Mongolian character notes

This page lists characters in the following Unicode block and provides information about them.

See also the companion document, Mongolian, for a summary of the Mongolian script and its use for the Mongolian language.

Phonetic transcriptions should be treated as an approximate guide, only. Many are more phonemic than phonetic, and there may be variations depending on the source of the transcription.

Related pages.
About this page
Other character notes.

Until I can generate graphics for the tables you should view this document in Firefox, and ideally have Mongolian Baiti font on your system. Safari makes a pig's breakfast of vertical Mongolian text. Chrome does a better job, but fails to maintain cursive connections when a span is used to highlight a character in a sequence.

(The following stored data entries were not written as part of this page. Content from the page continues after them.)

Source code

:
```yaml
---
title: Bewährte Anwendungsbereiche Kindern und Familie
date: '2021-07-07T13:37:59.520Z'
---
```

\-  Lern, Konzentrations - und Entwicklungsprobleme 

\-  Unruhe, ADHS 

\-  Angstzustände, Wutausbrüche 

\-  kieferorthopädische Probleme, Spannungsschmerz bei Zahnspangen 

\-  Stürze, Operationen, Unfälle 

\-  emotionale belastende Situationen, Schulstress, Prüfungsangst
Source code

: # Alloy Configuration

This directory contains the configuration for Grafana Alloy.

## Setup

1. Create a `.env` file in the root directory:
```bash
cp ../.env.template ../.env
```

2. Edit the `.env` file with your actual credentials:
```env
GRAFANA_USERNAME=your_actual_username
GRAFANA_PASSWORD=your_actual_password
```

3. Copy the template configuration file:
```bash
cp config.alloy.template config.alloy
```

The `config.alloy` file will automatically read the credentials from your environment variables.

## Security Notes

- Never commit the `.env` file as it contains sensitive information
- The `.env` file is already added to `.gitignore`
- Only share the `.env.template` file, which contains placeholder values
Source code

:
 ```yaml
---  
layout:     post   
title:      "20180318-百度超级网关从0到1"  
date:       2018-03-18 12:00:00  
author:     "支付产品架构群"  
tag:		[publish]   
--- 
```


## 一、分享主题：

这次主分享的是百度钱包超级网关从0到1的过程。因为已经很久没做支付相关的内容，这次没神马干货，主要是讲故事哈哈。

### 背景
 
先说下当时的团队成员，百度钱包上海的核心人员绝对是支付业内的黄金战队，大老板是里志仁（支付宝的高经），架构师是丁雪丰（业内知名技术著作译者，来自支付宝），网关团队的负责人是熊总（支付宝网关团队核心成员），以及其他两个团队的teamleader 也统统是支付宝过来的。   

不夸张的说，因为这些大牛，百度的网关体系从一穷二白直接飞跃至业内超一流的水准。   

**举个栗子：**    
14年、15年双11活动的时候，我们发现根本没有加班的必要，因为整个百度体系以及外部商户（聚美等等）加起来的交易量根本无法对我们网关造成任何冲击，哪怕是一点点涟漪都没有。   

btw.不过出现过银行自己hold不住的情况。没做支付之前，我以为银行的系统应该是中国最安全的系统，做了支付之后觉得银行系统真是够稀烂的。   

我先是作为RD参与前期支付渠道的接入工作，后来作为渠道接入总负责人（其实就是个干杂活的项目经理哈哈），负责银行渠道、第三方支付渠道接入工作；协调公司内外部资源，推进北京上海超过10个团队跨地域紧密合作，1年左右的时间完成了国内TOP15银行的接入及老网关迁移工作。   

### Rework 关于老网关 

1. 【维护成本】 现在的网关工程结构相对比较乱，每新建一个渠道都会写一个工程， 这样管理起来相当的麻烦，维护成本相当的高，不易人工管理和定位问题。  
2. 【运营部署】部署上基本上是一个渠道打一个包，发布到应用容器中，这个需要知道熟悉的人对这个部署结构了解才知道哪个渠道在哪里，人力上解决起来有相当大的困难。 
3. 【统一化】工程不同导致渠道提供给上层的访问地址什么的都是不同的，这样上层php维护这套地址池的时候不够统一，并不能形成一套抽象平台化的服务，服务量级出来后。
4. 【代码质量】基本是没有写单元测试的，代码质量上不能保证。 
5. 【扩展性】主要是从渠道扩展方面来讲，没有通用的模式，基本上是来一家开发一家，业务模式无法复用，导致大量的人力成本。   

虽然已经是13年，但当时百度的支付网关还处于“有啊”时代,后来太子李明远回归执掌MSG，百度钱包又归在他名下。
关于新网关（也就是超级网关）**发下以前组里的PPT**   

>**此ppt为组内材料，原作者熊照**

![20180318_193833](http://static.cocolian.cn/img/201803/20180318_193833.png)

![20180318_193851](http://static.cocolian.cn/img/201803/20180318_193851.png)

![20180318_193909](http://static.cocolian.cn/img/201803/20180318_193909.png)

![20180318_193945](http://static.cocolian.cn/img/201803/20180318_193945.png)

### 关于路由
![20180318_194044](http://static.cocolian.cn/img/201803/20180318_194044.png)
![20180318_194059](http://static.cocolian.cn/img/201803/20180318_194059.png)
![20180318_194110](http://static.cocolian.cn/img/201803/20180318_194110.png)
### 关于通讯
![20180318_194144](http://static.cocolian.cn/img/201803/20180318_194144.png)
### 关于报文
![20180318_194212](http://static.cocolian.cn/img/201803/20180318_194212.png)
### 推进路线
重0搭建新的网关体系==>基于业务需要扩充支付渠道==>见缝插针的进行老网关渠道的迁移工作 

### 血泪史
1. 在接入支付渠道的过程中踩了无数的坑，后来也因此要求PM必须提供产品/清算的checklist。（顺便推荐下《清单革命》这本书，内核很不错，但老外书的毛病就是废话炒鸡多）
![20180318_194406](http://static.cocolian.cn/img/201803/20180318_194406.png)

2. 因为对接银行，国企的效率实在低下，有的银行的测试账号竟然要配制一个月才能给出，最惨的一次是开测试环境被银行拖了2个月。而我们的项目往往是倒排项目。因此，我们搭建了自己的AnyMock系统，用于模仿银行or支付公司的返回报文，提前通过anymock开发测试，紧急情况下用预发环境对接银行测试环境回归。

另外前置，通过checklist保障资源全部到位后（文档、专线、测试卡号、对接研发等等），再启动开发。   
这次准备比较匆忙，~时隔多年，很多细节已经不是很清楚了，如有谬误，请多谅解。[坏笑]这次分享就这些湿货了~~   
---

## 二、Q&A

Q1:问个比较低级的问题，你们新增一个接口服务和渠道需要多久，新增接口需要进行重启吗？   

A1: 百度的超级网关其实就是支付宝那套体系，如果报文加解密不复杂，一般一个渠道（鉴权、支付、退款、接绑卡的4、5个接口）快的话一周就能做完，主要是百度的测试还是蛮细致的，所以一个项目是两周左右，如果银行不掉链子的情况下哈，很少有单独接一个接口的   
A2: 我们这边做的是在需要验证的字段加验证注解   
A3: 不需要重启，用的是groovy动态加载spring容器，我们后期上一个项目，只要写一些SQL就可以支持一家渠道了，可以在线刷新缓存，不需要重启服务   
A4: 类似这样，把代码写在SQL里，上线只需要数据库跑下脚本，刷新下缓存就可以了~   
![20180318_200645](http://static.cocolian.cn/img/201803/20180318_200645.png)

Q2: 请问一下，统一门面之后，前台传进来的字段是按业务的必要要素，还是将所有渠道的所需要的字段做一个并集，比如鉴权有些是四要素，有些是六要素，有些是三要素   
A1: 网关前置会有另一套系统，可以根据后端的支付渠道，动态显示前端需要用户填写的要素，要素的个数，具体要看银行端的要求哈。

Unfortunately, browser support for Mongolian is still rather fragile. Fonts typically behave differently from each other with regards to implementing the necessary OpenType rules for Mongolian contextual forms, and don't always do what you'd expect. (In particular, not all of the variant forms are produced by a given font.) Since the examples and tables in this page are not graphics, they may not always reflect what is intended, and are perhaps better treated as small tests, rather than canonical representations.

I found that some fonts didn't interact correctly with the zero width joiner on Safari and Chrome, so I had to resort to using nirugu characters instead.

Variant forms. Many of the characters have variant forms. The number and standard character sequences to create these variants have not yet been completely standardised. Work is going on to resolve this. Where a character has variant forms, you will see a link to another document; that document summarises the latest information I have about intended variation sequences and their support in fonts.

Shape tables. Inside the Mongolian letter descriptions there are also syllable tables, showing what the letter looks like when combined with a vowel. Only the red text is an expected combination for Mongolian – the grey examples are there to simply show what your font does when an unexpected combination appears.